I was recently tweaking a few Data Flows, and settled on a very small, but very useful script to help record execution timing inside the flow.
Unfortunately, performing a decomposition analysis can take quite a while. It is time consuming to replace the destination component with a row count, run the flow, record the results, and continue up the flow.
Adding a Performance Wiretap is Easy
Especially when the code is completely copy-and-paste! I couldn't measure any performance impact of including this script code, and didn't expect any. It doesn't use any columns in the data flow, and the operations it does do are very lightweight. You don't even have to change anything in the script itself - the events that are logged include the name you give the component in the data flow (which must be unique) so you can easily identify which of several wiretaps is reporting information.
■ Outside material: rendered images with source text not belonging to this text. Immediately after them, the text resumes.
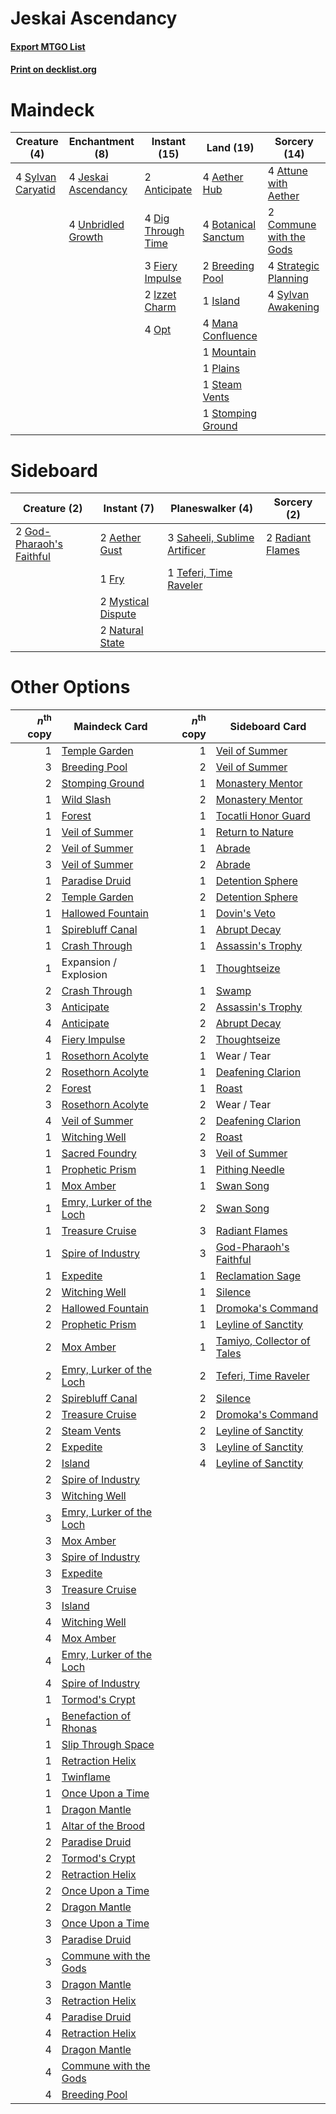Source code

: # Jeskai Ascendancy

#### [Export MTGO List](../collection/Jeskai%20Ascendancy/Jeskai%20Ascendancy.txt)
#### [Print on decklist.org](http://decklist.org/?deckmain=4%09Aether%20Hub%0A2%09Anticipate%0A4%09Attune%20with%20Aether%0A4%09Botanical%20Sanctum%0A2%09Breeding%20Pool%0A2%09Commune%20with%20the%20Gods%0A4%09Dig%20Through%20Time%0A3%09Fiery%20Impulse%0A1%09Island%0A2%09Izzet%20Charm%0A4%09Jeskai%20Ascendancy%0A4%09Mana%20Confluence%0A1%09Mountain%0A4%09Opt%0A1%09Plains%0A1%09Steam%20Vents%0A1%09Stomping%20Ground%0A4%09Strategic%20Planning%0A4%09Sylvan%20Awakening%0A4%09Sylvan%20Caryatid%0A4%09Unbridled%20Growth&deckside=2%09Aether%20Gust%0A1%09Fry%0A2%09God-Pharaoh's%20Faithful%0A2%09Mystical%20Dispute%0A2%09Natural%20State%0A2%09Radiant%20Flames%0A3%09Saheeli,%20Sublime%20Artificer%0A1%09Teferi,%20Time%20Raveler)
# Maindeck

|                                        Creature (4)                                        |                                       Enchantment (8)                                        |                                        Instant (15)                                         |                                          Land (19)                                           |                                           Sorcery (14)                                           |
|--------------------------------------------------------------------------------------------|----------------------------------------------------------------------------------------------|---------------------------------------------------------------------------------------------|----------------------------------------------------------------------------------------------|--------------------------------------------------------------------------------------------------|
|4 [Sylvan Caryatid](http://gatherer.wizards.com/Pages/Card/Details.aspx?multiverseid=373624)|4 [Jeskai Ascendancy](http://gatherer.wizards.com/Pages/Card/Details.aspx?multiverseid=386571)|2 [Anticipate](http://gatherer.wizards.com/Pages/Card/Details.aspx?multiverseid=401813)      |4 [Aether Hub](http://gatherer.wizards.com/Pages/Card/Details.aspx?multiverseid=417815)       |4 [Attune with Aether](http://gatherer.wizards.com/Pages/Card/Details.aspx?multiverseid=417718)   |
|                                                                                            |4 [Unbridled Growth](http://gatherer.wizards.com/Pages/Card/Details.aspx?multiverseid=423793) |4 [Dig Through Time](http://gatherer.wizards.com/Pages/Card/Details.aspx?multiverseid=386518)|4 [Botanical Sanctum](http://gatherer.wizards.com/Pages/Card/Details.aspx?multiverseid=417817)|2 [Commune with the Gods](http://gatherer.wizards.com/Pages/Card/Details.aspx?multiverseid=413704)|
|                                                                                            |                                                                                              |3 [Fiery Impulse](http://gatherer.wizards.com/Pages/Card/Details.aspx?multiverseid=398516)   |2 [Breeding Pool](http://gatherer.wizards.com/Pages/Card/Details.aspx?multiverseid=97088)     |4 [Strategic Planning](http://gatherer.wizards.com/Pages/Card/Details.aspx?multiverseid=376525)   |
|                                                                                            |                                                                                              |2 [Izzet Charm](http://gatherer.wizards.com/Pages/Card/Details.aspx?multiverseid=338413)     |1 [Island](http://gatherer.wizards.com/Pages/Card/Details.aspx?multiverseid=439857)           |4 [Sylvan Awakening](http://gatherer.wizards.com/Pages/Card/Details.aspx?multiverseid=443071)     |
|                                                                                            |                                                                                              |4 [Opt](http://gatherer.wizards.com/Pages/Card/Details.aspx?multiverseid=442948)             |4 [Mana Confluence](http://gatherer.wizards.com/Pages/Card/Details.aspx?multiverseid=409573)  |                                                                                                  |
|                                                                                            |                                                                                              |                                                                                             |1 [Mountain](http://gatherer.wizards.com/Pages/Card/Details.aspx?multiverseid=439859)         |                                                                                                  |
|                                                                                            |                                                                                              |                                                                                             |1 [Plains](http://gatherer.wizards.com/Pages/Card/Details.aspx?multiverseid=439856)           |                                                                                                  |
|                                                                                            |                                                                                              |                                                                                             |1 [Steam Vents](http://gatherer.wizards.com/Pages/Card/Details.aspx?multiverseid=405109)      |                                                                                                  |
|                                                                                            |                                                                                              |                                                                                             |1 [Stomping Ground](http://gatherer.wizards.com/Pages/Card/Details.aspx?multiverseid=405110)  |                                                                                                  |


# Sideboard

|                                           Creature (2)                                            |                                         Instant (7)                                         |                                           Planeswalker (4)                                            |                                        Sorcery (2)                                        |
|---------------------------------------------------------------------------------------------------|---------------------------------------------------------------------------------------------|-------------------------------------------------------------------------------------------------------|-------------------------------------------------------------------------------------------|
|2 [God-Pharaoh's Faithful](http://gatherer.wizards.com/Pages/Card/Details.aspx?multiverseid=430703)|2 [Aether Gust](http://gatherer.wizards.com/Pages/Card/Details.aspx?multiverseid=466796)     |3 [Saheeli, Sublime Artificer](http://gatherer.wizards.com/Pages/Card/Details.aspx?multiverseid=461161)|2 [Radiant Flames](http://gatherer.wizards.com/Pages/Card/Details.aspx?multiverseid=402002)|
|                                                                                                   |1 [Fry](http://gatherer.wizards.com/Pages/Card/Details.aspx?multiverseid=466894)             |1 [Teferi, Time Raveler](http://gatherer.wizards.com/Pages/Card/Details.aspx?multiverseid=461148)      |                                                                                           |
|                                                                                                   |2 [Mystical Dispute](http://gatherer.wizards.com/Pages/Card/Details.aspx?multiverseid=473020)|                                                                                                       |                                                                                           |
|                                                                                                   |2 [Natural State](http://gatherer.wizards.com/Pages/Card/Details.aspx?multiverseid=407646)   |                                                                                                       |                                                                                           |


# Other Options

|*n*<sup>th</sup> copy|                                           Maindeck Card                                           |*n*<sup>th</sup> copy|                                           Sideboard Card                                            |
|--------------------:|---------------------------------------------------------------------------------------------------|--------------------:|-----------------------------------------------------------------------------------------------------|
|                    1|[Temple Garden](http://gatherer.wizards.com/Pages/Card/Details.aspx?multiverseid=405112)           |                    1|[Veil of Summer](http://gatherer.wizards.com/Pages/Card/Details.aspx?multiverseid=466952)            |
|                    3|[Breeding Pool](http://gatherer.wizards.com/Pages/Card/Details.aspx?multiverseid=97088)            |                    2|[Veil of Summer](http://gatherer.wizards.com/Pages/Card/Details.aspx?multiverseid=466952)            |
|                    2|[Stomping Ground](http://gatherer.wizards.com/Pages/Card/Details.aspx?multiverseid=405110)         |                    1|[Monastery Mentor](http://gatherer.wizards.com/Pages/Card/Details.aspx?multiverseid=391883)          |
|                    1|[Wild Slash](http://gatherer.wizards.com/Pages/Card/Details.aspx?multiverseid=391959)              |                    2|[Monastery Mentor](http://gatherer.wizards.com/Pages/Card/Details.aspx?multiverseid=391883)          |
|                    1|[Forest](http://gatherer.wizards.com/Pages/Card/Details.aspx?multiverseid=439860)                  |                    1|[Tocatli Honor Guard](http://gatherer.wizards.com/Pages/Card/Details.aspx?multiverseid=435194)       |
|                    1|[Veil of Summer](http://gatherer.wizards.com/Pages/Card/Details.aspx?multiverseid=466952)          |                    1|[Return to Nature](http://gatherer.wizards.com/Pages/Card/Details.aspx?multiverseid=461102)          |
|                    2|[Veil of Summer](http://gatherer.wizards.com/Pages/Card/Details.aspx?multiverseid=466952)          |                    1|[Abrade](http://gatherer.wizards.com/Pages/Card/Details.aspx?multiverseid=430772)                    |
|                    3|[Veil of Summer](http://gatherer.wizards.com/Pages/Card/Details.aspx?multiverseid=466952)          |                    2|[Abrade](http://gatherer.wizards.com/Pages/Card/Details.aspx?multiverseid=430772)                    |
|                    1|[Paradise Druid](http://gatherer.wizards.com/Pages/Card/Details.aspx?multiverseid=461098)          |                    1|[Detention Sphere](http://gatherer.wizards.com/Pages/Card/Details.aspx?multiverseid=460139)          |
|                    2|[Temple Garden](http://gatherer.wizards.com/Pages/Card/Details.aspx?multiverseid=405112)           |                    2|[Detention Sphere](http://gatherer.wizards.com/Pages/Card/Details.aspx?multiverseid=460139)          |
|                    1|[Hallowed Fountain](http://gatherer.wizards.com/Pages/Card/Details.aspx?multiverseid=97071)        |                    1|[Dovin's Veto](http://gatherer.wizards.com/Pages/Card/Details.aspx?multiverseid=461120)              |
|                    1|[Spirebluff Canal](http://gatherer.wizards.com/Pages/Card/Details.aspx?multiverseid=417822)        |                    1|[Abrupt Decay](http://gatherer.wizards.com/Pages/Card/Details.aspx?multiverseid=456061)              |
|                    1|[Crash Through](http://gatherer.wizards.com/Pages/Card/Details.aspx?multiverseid=430777)           |                    1|[Assassin's Trophy](http://gatherer.wizards.com/Pages/Card/Details.aspx?multiverseid=452902)         |
|                    1|Expansion / Explosion                                                                              |                    1|[Thoughtseize](http://gatherer.wizards.com/Pages/Card/Details.aspx?multiverseid=438676)              |
|                    2|[Crash Through](http://gatherer.wizards.com/Pages/Card/Details.aspx?multiverseid=430777)           |                    1|[Swamp](http://gatherer.wizards.com/Pages/Card/Details.aspx?multiverseid=439858)                     |
|                    3|[Anticipate](http://gatherer.wizards.com/Pages/Card/Details.aspx?multiverseid=401813)              |                    2|[Assassin's Trophy](http://gatherer.wizards.com/Pages/Card/Details.aspx?multiverseid=452902)         |
|                    4|[Anticipate](http://gatherer.wizards.com/Pages/Card/Details.aspx?multiverseid=401813)              |                    2|[Abrupt Decay](http://gatherer.wizards.com/Pages/Card/Details.aspx?multiverseid=456061)              |
|                    4|[Fiery Impulse](http://gatherer.wizards.com/Pages/Card/Details.aspx?multiverseid=398516)           |                    2|[Thoughtseize](http://gatherer.wizards.com/Pages/Card/Details.aspx?multiverseid=438676)              |
|                    1|[Rosethorn Acolyte](http://gatherer.wizards.com/Pages/Card/Details.aspx?multiverseid=473136)       |                    1|Wear / Tear                                                                                          |
|                    2|[Rosethorn Acolyte](http://gatherer.wizards.com/Pages/Card/Details.aspx?multiverseid=473136)       |                    1|[Deafening Clarion](http://gatherer.wizards.com/Pages/Card/Details.aspx?multiverseid=452915)         |
|                    2|[Forest](http://gatherer.wizards.com/Pages/Card/Details.aspx?multiverseid=439860)                  |                    1|[Roast](http://gatherer.wizards.com/Pages/Card/Details.aspx?multiverseid=394667)                     |
|                    3|[Rosethorn Acolyte](http://gatherer.wizards.com/Pages/Card/Details.aspx?multiverseid=473136)       |                    2|Wear / Tear                                                                                          |
|                    4|[Veil of Summer](http://gatherer.wizards.com/Pages/Card/Details.aspx?multiverseid=466952)          |                    2|[Deafening Clarion](http://gatherer.wizards.com/Pages/Card/Details.aspx?multiverseid=452915)         |
|                    1|[Witching Well](http://gatherer.wizards.com/Pages/Card/Details.aspx?multiverseid=473036)           |                    2|[Roast](http://gatherer.wizards.com/Pages/Card/Details.aspx?multiverseid=394667)                     |
|                    1|[Sacred Foundry](http://gatherer.wizards.com/Pages/Card/Details.aspx?multiverseid=405106)          |                    3|[Veil of Summer](http://gatherer.wizards.com/Pages/Card/Details.aspx?multiverseid=466952)            |
|                    1|[Prophetic Prism](http://gatherer.wizards.com/Pages/Card/Details.aspx?multiverseid=442218)         |                    1|[Pithing Needle](http://gatherer.wizards.com/Pages/Card/Details.aspx?multiverseid=129526)            |
|                    1|[Mox Amber](http://gatherer.wizards.com/Pages/Card/Details.aspx?multiverseid=443112)               |                    1|[Swan Song](http://gatherer.wizards.com/Pages/Card/Details.aspx?multiverseid=420715)                 |
|                    1|[Emry, Lurker of the Loch](http://gatherer.wizards.com/Pages/Card/Details.aspx?multiverseid=473005)|                    2|[Swan Song](http://gatherer.wizards.com/Pages/Card/Details.aspx?multiverseid=420715)                 |
|                    1|[Treasure Cruise](http://gatherer.wizards.com/Pages/Card/Details.aspx?multiverseid=420718)         |                    3|[Radiant Flames](http://gatherer.wizards.com/Pages/Card/Details.aspx?multiverseid=402002)            |
|                    1|[Spire of Industry](http://gatherer.wizards.com/Pages/Card/Details.aspx?multiverseid=423851)       |                    3|[God-Pharaoh's Faithful](http://gatherer.wizards.com/Pages/Card/Details.aspx?multiverseid=430703)    |
|                    1|[Expedite](http://gatherer.wizards.com/Pages/Card/Details.aspx?multiverseid=446145)                |                    1|[Reclamation Sage](http://gatherer.wizards.com/Pages/Card/Details.aspx?multiverseid=389651)          |
|                    2|[Witching Well](http://gatherer.wizards.com/Pages/Card/Details.aspx?multiverseid=473036)           |                    1|[Silence](http://gatherer.wizards.com/Pages/Card/Details.aspx?multiverseid=191083)                   |
|                    2|[Hallowed Fountain](http://gatherer.wizards.com/Pages/Card/Details.aspx?multiverseid=97071)        |                    1|[Dromoka's Command](http://gatherer.wizards.com/Pages/Card/Details.aspx?multiverseid=394558)         |
|                    2|[Prophetic Prism](http://gatherer.wizards.com/Pages/Card/Details.aspx?multiverseid=442218)         |                    1|[Leyline of Sanctity](http://gatherer.wizards.com/Pages/Card/Details.aspx?multiverseid=204993)       |
|                    2|[Mox Amber](http://gatherer.wizards.com/Pages/Card/Details.aspx?multiverseid=443112)               |                    1|[Tamiyo, Collector of Tales](http://gatherer.wizards.com/Pages/Card/Details.aspx?multiverseid=461147)|
|                    2|[Emry, Lurker of the Loch](http://gatherer.wizards.com/Pages/Card/Details.aspx?multiverseid=473005)|                    2|[Teferi, Time Raveler](http://gatherer.wizards.com/Pages/Card/Details.aspx?multiverseid=461148)      |
|                    2|[Spirebluff Canal](http://gatherer.wizards.com/Pages/Card/Details.aspx?multiverseid=417822)        |                    2|[Silence](http://gatherer.wizards.com/Pages/Card/Details.aspx?multiverseid=191083)                   |
|                    2|[Treasure Cruise](http://gatherer.wizards.com/Pages/Card/Details.aspx?multiverseid=420718)         |                    2|[Dromoka's Command](http://gatherer.wizards.com/Pages/Card/Details.aspx?multiverseid=394558)         |
|                    2|[Steam Vents](http://gatherer.wizards.com/Pages/Card/Details.aspx?multiverseid=405109)             |                    2|[Leyline of Sanctity](http://gatherer.wizards.com/Pages/Card/Details.aspx?multiverseid=204993)       |
|                    2|[Expedite](http://gatherer.wizards.com/Pages/Card/Details.aspx?multiverseid=446145)                |                    3|[Leyline of Sanctity](http://gatherer.wizards.com/Pages/Card/Details.aspx?multiverseid=204993)       |
|                    2|[Island](http://gatherer.wizards.com/Pages/Card/Details.aspx?multiverseid=439857)                  |                    4|[Leyline of Sanctity](http://gatherer.wizards.com/Pages/Card/Details.aspx?multiverseid=204993)       |
|                    2|[Spire of Industry](http://gatherer.wizards.com/Pages/Card/Details.aspx?multiverseid=423851)       |                     |                                                                                                     |
|                    3|[Witching Well](http://gatherer.wizards.com/Pages/Card/Details.aspx?multiverseid=473036)           |                     |                                                                                                     |
|                    3|[Emry, Lurker of the Loch](http://gatherer.wizards.com/Pages/Card/Details.aspx?multiverseid=473005)|                     |                                                                                                     |
|                    3|[Mox Amber](http://gatherer.wizards.com/Pages/Card/Details.aspx?multiverseid=443112)               |                     |                                                                                                     |
|                    3|[Spire of Industry](http://gatherer.wizards.com/Pages/Card/Details.aspx?multiverseid=423851)       |                     |                                                                                                     |
|                    3|[Expedite](http://gatherer.wizards.com/Pages/Card/Details.aspx?multiverseid=446145)                |                     |                                                                                                     |
|                    3|[Treasure Cruise](http://gatherer.wizards.com/Pages/Card/Details.aspx?multiverseid=420718)         |                     |                                                                                                     |
|                    3|[Island](http://gatherer.wizards.com/Pages/Card/Details.aspx?multiverseid=439857)                  |                     |                                                                                                     |
|                    4|[Witching Well](http://gatherer.wizards.com/Pages/Card/Details.aspx?multiverseid=473036)           |                     |                                                                                                     |
|                    4|[Mox Amber](http://gatherer.wizards.com/Pages/Card/Details.aspx?multiverseid=443112)               |                     |                                                                                                     |
|                    4|[Emry, Lurker of the Loch](http://gatherer.wizards.com/Pages/Card/Details.aspx?multiverseid=473005)|                     |                                                                                                     |
|                    4|[Spire of Industry](http://gatherer.wizards.com/Pages/Card/Details.aspx?multiverseid=423851)       |                     |                                                                                                     |
|                    1|[Tormod's Crypt](http://gatherer.wizards.com/Pages/Card/Details.aspx?multiverseid=389723)          |                     |                                                                                                     |
|                    1|[Benefaction of Rhonas](http://gatherer.wizards.com/Pages/Card/Details.aspx?multiverseid=426858)   |                     |                                                                                                     |
|                    1|[Slip Through Space](http://gatherer.wizards.com/Pages/Card/Details.aspx?multiverseid=407557)      |                     |                                                                                                     |
|                    1|[Retraction Helix](http://gatherer.wizards.com/Pages/Card/Details.aspx?multiverseid=442060)        |                     |                                                                                                     |
|                    1|[Twinflame](http://gatherer.wizards.com/Pages/Card/Details.aspx?multiverseid=380523)               |                     |                                                                                                     |
|                    1|[Once Upon a Time](http://gatherer.wizards.com/Pages/Card/Details.aspx?multiverseid=473131)        |                     |                                                                                                     |
|                    1|[Dragon Mantle](http://gatherer.wizards.com/Pages/Card/Details.aspx?multiverseid=373634)           |                     |                                                                                                     |
|                    1|[Altar of the Brood](http://gatherer.wizards.com/Pages/Card/Details.aspx?multiverseid=386475)      |                     |                                                                                                     |
|                    2|[Paradise Druid](http://gatherer.wizards.com/Pages/Card/Details.aspx?multiverseid=461098)          |                     |                                                                                                     |
|                    2|[Tormod's Crypt](http://gatherer.wizards.com/Pages/Card/Details.aspx?multiverseid=389723)          |                     |                                                                                                     |
|                    2|[Retraction Helix](http://gatherer.wizards.com/Pages/Card/Details.aspx?multiverseid=442060)        |                     |                                                                                                     |
|                    2|[Once Upon a Time](http://gatherer.wizards.com/Pages/Card/Details.aspx?multiverseid=473131)        |                     |                                                                                                     |
|                    2|[Dragon Mantle](http://gatherer.wizards.com/Pages/Card/Details.aspx?multiverseid=373634)           |                     |                                                                                                     |
|                    3|[Once Upon a Time](http://gatherer.wizards.com/Pages/Card/Details.aspx?multiverseid=473131)        |                     |                                                                                                     |
|                    3|[Paradise Druid](http://gatherer.wizards.com/Pages/Card/Details.aspx?multiverseid=461098)          |                     |                                                                                                     |
|                    3|[Commune with the Gods](http://gatherer.wizards.com/Pages/Card/Details.aspx?multiverseid=413704)   |                     |                                                                                                     |
|                    3|[Dragon Mantle](http://gatherer.wizards.com/Pages/Card/Details.aspx?multiverseid=373634)           |                     |                                                                                                     |
|                    3|[Retraction Helix](http://gatherer.wizards.com/Pages/Card/Details.aspx?multiverseid=442060)        |                     |                                                                                                     |
|                    4|[Paradise Druid](http://gatherer.wizards.com/Pages/Card/Details.aspx?multiverseid=461098)          |                     |                                                                                                     |
|                    4|[Retraction Helix](http://gatherer.wizards.com/Pages/Card/Details.aspx?multiverseid=442060)        |                     |                                                                                                     |
|                    4|[Dragon Mantle](http://gatherer.wizards.com/Pages/Card/Details.aspx?multiverseid=373634)           |                     |                                                                                                     |
|                    4|[Commune with the Gods](http://gatherer.wizards.com/Pages/Card/Details.aspx?multiverseid=413704)   |                     |                                                                                                     |
|                    4|[Breeding Pool](http://gatherer.wizards.com/Pages/Card/Details.aspx?multiverseid=97088)            |                     |                                                                                                     |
public class ScriptMain : UserComponent
{
#region Statistic collectors
private DateTime _preExecuteTime;
private DateTime _firstRowTime;
private DateTime _lastRowTime;
private int _numRows;
#endregion
#region PreExecute
// This method is called before any rows are read from any sources
// We reset all statistics here
public override void PreExecute()
{
base.PreExecute();
this._firstRowTime = DateTime.MinValue;
this._lastRowTime = DateTime.MinValue;
this._numRows = 0;
}
#endregion
#region ProcessInput
// This is NOT a regular method override you normally see in a script component
// This override is called once for each input buffer (set of rows) that
// are passed into this script component. We count rows here, and record
// first and last "row seen times".
public override void ProcessInput(int InputID, Microsoft.SqlServer.Dts.Pipeline.PipelineBuffer Buffer)
{
base.ProcessInput(InputID, Buffer);
#region Record the time the first row was seen
if (this._firstRowTime == DateTime.MinValue)
{
this._firstRowTime = DateTime.Now;
}
#endregion
#region If this buffer has any rows (the last buffer typically does NOT), record the time
if (Buffer.RowCount > 0)
{
this._lastRowTime = DateTime.Now;
}
#endregion
#region Add the number of rows in this buffer to the row count statistic
this._numRows += Buffer.RowCount;
#endregion
}
#endregion
#region PostExecute
public override void PostExecute()
{
bool fireAgain = true;
base.PostExecute();
#region Output statistics to package logging, as Information events
ComponentMetaData.FireInformation(0, "",
ComponentMetaData.Name + " first row seen at " + this._firstRowTime.ToString("hh:mm:ss.fff"),
"", 0, ref fireAgain);
ComponentMetaData.FireInformation(0, "",
ComponentMetaData.Name + " last row seen at " + this._lastRowTime.ToString("hh:mm:ss.fff"),
"", 0, ref fireAgain);
TimeSpan duration = (this._lastRowTime - this._firstRowTime);
ComponentMetaData.FireInformation(0, "",
ComponentMetaData.Name + " watched " + this._numRows.ToString("###,###,##0") + " rows pass by in " + duration.TotalMilliseconds.ToString() + "ms",
"", 0, ref fireAgain);
#endregion
}
#endregion
}
So what does it do? It records the time the first row passes it, the number of rows that go by, and the time the last row passes it.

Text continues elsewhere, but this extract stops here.